Tracking the on-going evolution and transmission patterns of SARS-CoV-2 from the perspective of genomic epidemiology may further our understanding of the COVID-19 pandemic and could help improve public-health measures for containing the virus. The first genome sequence of SARS-CoV-2, which was isolated from a 41-year old man who worked at Wuhan Huanan Seafood Wholesale Market in the city of Wuhan, was posted on January 11, 2020 (Wu et al., 2020b). Previous studies on the genomic epidemiology of SARS-CoV-2 in China were based on individual province or limited amount of genome sequences (Lu et al., 2020; Nie et al., 2020; Geidelberg et al., 2021). However, with the increasing number of genome sequences available in the public database, it is imperative to perform such analysis with more sequences sampling from wider area in longer time span. Notably, there was only one whole-genome sequence reported from Henan deposited in the Global Initiative on Sharing All Influenza Data (GISAID) (http://gisaid.org/) (Elbe and Buckland-Merrett, 2017). In the present study, we generated 19 genome sequences of SARS-CoV-2 strains from 18 severe or critically ill patients in Henan Province using metagenomic sequencing. Together with other 710 genome sequences sampled from Mainland China with sampling dates between 24 December 2019 and 22 July 2020, we employed advanced comprehensive methods to investigate the genetic diversity, evolution, and transmission patterns of SARS-CoV-2 in China. The demographic, baseline, and clinical characteristics of these patients were also described. Our study may provide valuable information for investigating the impact of the early public-health intervention on SARS-CoV-2 transmission and evolution in China with high resolution than previous studies.
Materials and Methods
Patients
According to the unified arrangement of the Henan provincial government, a total of 47 confirmed severe or critically ill patients were transported to and treated at the First Affiliated Hospital of Zhengzhou University between January 22, 2020 and March 7, 2020. All of these patients were diagnosed as severe or critically ill COVID-19 cases prior to their admission to the First Affiliated Hospital of Zhengzhou University. The classification criteria for disease severity were strictly in accordance with the national COVID-19 Control Plan.
Ethics Statement
This study was approved by the ethics committee of the First Affiliated Hospital of Zhengzhou University (ethical approval number: 2020-KY-116). Inform consent was waived as the samples used for the present study were collected after routine laboratory testing, and the study was considered less than minimal risk to subjects by the aforementioned committee.
Sample Collection and the Nucleic Acid Test of SARS-CoV-2
Throat swabs were collected from patients who were confirmed and hospitalized with COVID-19 at the First Affiliated Hospital of Zhengzhou University during February 2020 and screened for the presence of nucleic acid of SARS-CoV-2 in the Biosafety Level II Laboratory of the hospital. Patient demographic information was also collected on admission. The collection, transport, and nucleic acid test of specimens were carried out in strict accordance with relevant national regulations. Throat swab samples were inactivated at 56°C for 30 min. Total nucleic acid extraction was performed using the nucleic acid extraction kit (Shanghai BioGerm Medical Technology Co., Ltd.) following manufacturer's instructions. SARS-CoV-2 nucleic acid detection was conducted by a qRT-PCR method using the SARS-CoV-2 nucleic acid test kit (Shanghai BioGerm Medical Technology Co., Ltd.). The determination criteria for positive results are strictly in accordance with the manufacturer's instructions. The remaining positive nucleic acid samples were immediately stored at −80°C for subsequent sequencing analysis.
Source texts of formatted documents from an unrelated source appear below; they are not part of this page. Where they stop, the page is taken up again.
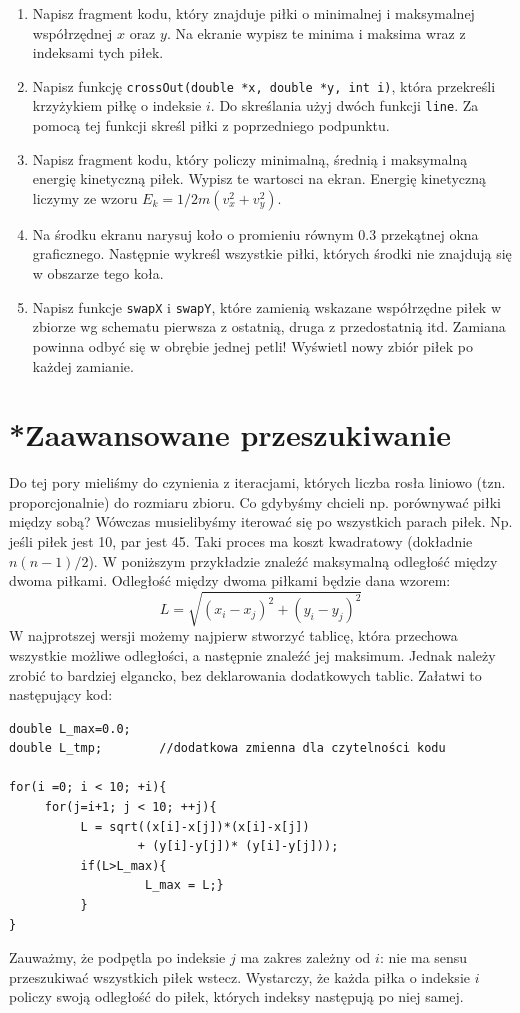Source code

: \documentclass{instrukcja}
\begin{document}
\begin{enumerate}
\item Napisz fragment kodu, który znajduje piłki o minimalnej i maksymalnej współrzędnej \(x\) oraz \(y\). Na ekranie wypisz te minima i maksima wraz z indeksami tych piłek.
\item Napisz funkcję {\tt crossOut(double *x, double *y, int i)}, która przekreśli krzyżykiem piłkę o indeksie \(i\). Do skreślania użyj dwóch funkcji {\tt line}. Za pomocą tej funkcji skreśl piłki z poprzedniego podpunktu. 

\item Napisz fragment kodu, który policzy minimalną, średnią i maksymalną energię kinetyczną piłek. Wypisz te wartosci na ekran.
Energię kinetyczną liczymy ze wzoru \(E_k=1/2m(v_x^2+v_y^2)\). 
\item Na środku ekranu narysuj koło o promieniu równym \(0.3\) przekątnej okna graficznego. Następnie wykreśl wszystkie piłki, których środki nie znajdują się w obszarze tego koła.
\item Napisz funkcje {\tt swapX} i {\tt swapY}, które zamienią wskazane współrzędne piłek w zbiorze wg schematu pierwsza z ostatnią, druga z przedostatnią itd. Zamiana powinna odbyć się w obrębie jednej petli! Wyświetl nowy zbiór piłek po każdej zamianie.
\end{enumerate}

\section{*Zaawansowane przeszukiwanie}
Do tej pory mieliśmy do czynienia z iteracjami, których liczba rosła liniowo (tzn. proporcjonalnie) do rozmiaru zbioru. Co gdybyśmy chcieli np. porównywać piłki między sobą? Wówczas musielibyśmy iterować się po wszystkich parach piłek. Np. jeśli piłek jest 10, par jest 45. Taki proces ma koszt kwadratowy (dokładnie \(n(n-1)/2 \)). W poniższym przykładzie znaleźć maksymalną odległość między dwoma piłkami. Odległość między dwoma piłkami będzie dana wzorem: 
\begin{displaymath}
L=\sqrt{(x_{i}-x_{j})^2 +(y_{i}-y_{j})^2 }
\end{displaymath}
W najprotszej wersji możemy najpierw stworzyć tablicę, która przechowa wszystkie możliwe odległości, a następnie znaleźć jej maksimum. Jednak należy zrobić to bardziej elgancko, bez deklarowania dodatkowych tablic. Załatwi to następujący kod:

\begin{verbatim}
double L_max=0.0;
double L_tmp;        //dodatkowa zmienna dla czytelności kodu

for(i =0; i < 10; +i){
     for(j=i+1; j < 10; ++j){
          L = sqrt((x[i]-x[j])*(x[i]-x[j]) 
                  + (y[i]-y[j])* (y[i]-y[j]));
          if(L>L_max){
                   L_max = L;}
          }
}

\end{verbatim}
Zauważmy, że podpętla po indeksie \(j\) ma zakres zależny od  \(i\): nie ma sensu przeszukiwać wszystkich piłek wstecz. Wystarczy, że każda piłka o indeksie \(i\) policzy swoją odległość do piłek, których indeksy następują po niej samej.
\end{document}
Next-Generation Sequencing of the Complete SARS-CoV-2 Genomes
Next-generation sequencing of the complete SARS-CoV-2 genomes was performed by the BGI Company (Shenzhen, China). Briefly, host DNA was removed from the positive samples using DNase I, and the concentration of RNA samples was measured by Qubit RNA HS Assay Kit (Thermo Fisher Scientific, Waltham, MA, USA). DNA-depleted and purified RNA was used to construct the double-stranded (ds) circular DNA library with MGIEasy RNA Library preparation reagent set (MGI, Shenzhen, China), as follows: (1) RNA was fragmented by incubating with fragmentation buffer at 87°C for 6 min; (2) ds cDNA was synthesized using random hexamers with fragmented RNA; (3) ds cDNA was subjected to end repair, adaptor ligation, and 18-cycle PCR amplification; (4) PCR products were unique dual indexed (UDI), before going through circularization and rolling circle replication (RCR) to generate DNA nanoball (DNB)-based libraries. Negative controls prepared from nuclease-free water and total RNA isolated from human Michigan Cancer Foundation-7 (MCF-7) breast cancer cells were included. DNB preps of clinical samples were sequenced on the ultra-high-throughput DNBSEQ-T1 platform (MGI, Shenzhen, China) with a paired-end 100 nt strategy, generating average of 100 Gb sequencing data for each sample.
Mutation Calling and Clade Assignment Analysis
To identify differences between 19 genome sequences from Henan Province and reference sequences, and to find out which clades they are from and where on the SARS-CoV-2 tree they fall, we used the Nextclade web tool (beta v0.10.0, https://clades.nextstrain.org/) to perform mutation calling and clade assignment. Here, clades are groups of related sequences that share a common ancestor. Of note, the Nextclade does not do a real phylogenetic analysis. Instead, clade assignment sequence-by-sequence was performed based on signature mutations. The clade-defining mutations (shown on https://clades.nextstrain.org/) are chosen such that assignment based on genotype works in most cases.
Collation of SARS-CoV-2 National Dataset
To investigate the full genetic characterization of the complete genomes of SARS-CoV-2 in Mainland China, 710 complete genomes of SARS-CoV-2 available from the GISAID (http://gisaid.org/) were downloaded (Supplementary Table 1) as of October 23, 2020, and aligned with 19 full-length genomes of SARS-CoV-2 determined in the present study from Henan Province. No statistical methods were used to predetermine the number of genomes in the present study as we downloaded all available genomes of human-obtained SARS-CoV-2 strains. Notably, genome sequences that were from environment or duplicate samples, and those without exact collection dates and sampling locations, and those contained >5% Ns after mapping to the Wuhan-Hu-1 reference (GenBank accession number: MN908947.3) were discarded. The dataset used in the present study was also not randomized. The final dataset (“dataset_729”) included 729 genomes of SARS-CoV-2 strains from 17 provinces with sampling dates from December 24, 2019 to July 22, 2020. Of the 19 genomes of SARS-CoV-2 strains collected in the present study from Zhengzhou City for household registration in Henan Province, one was from Luohe City, one was from Luoyang City, one was from Nanyang City, two were from Shangqiu City, four were from Xinyang City, one was from Xuchang City, four were from Zhengzhou City, two were from Zhoukou City, and three were from Zhumadian City. We first aligned the collected dataset (“dataset_729”) using MAFFT v7.222 (Katoh and Standley, 2013) under an automatic algorithm and then manually edited the alignment using BioEdit v7.2.5 (Hall, 1999).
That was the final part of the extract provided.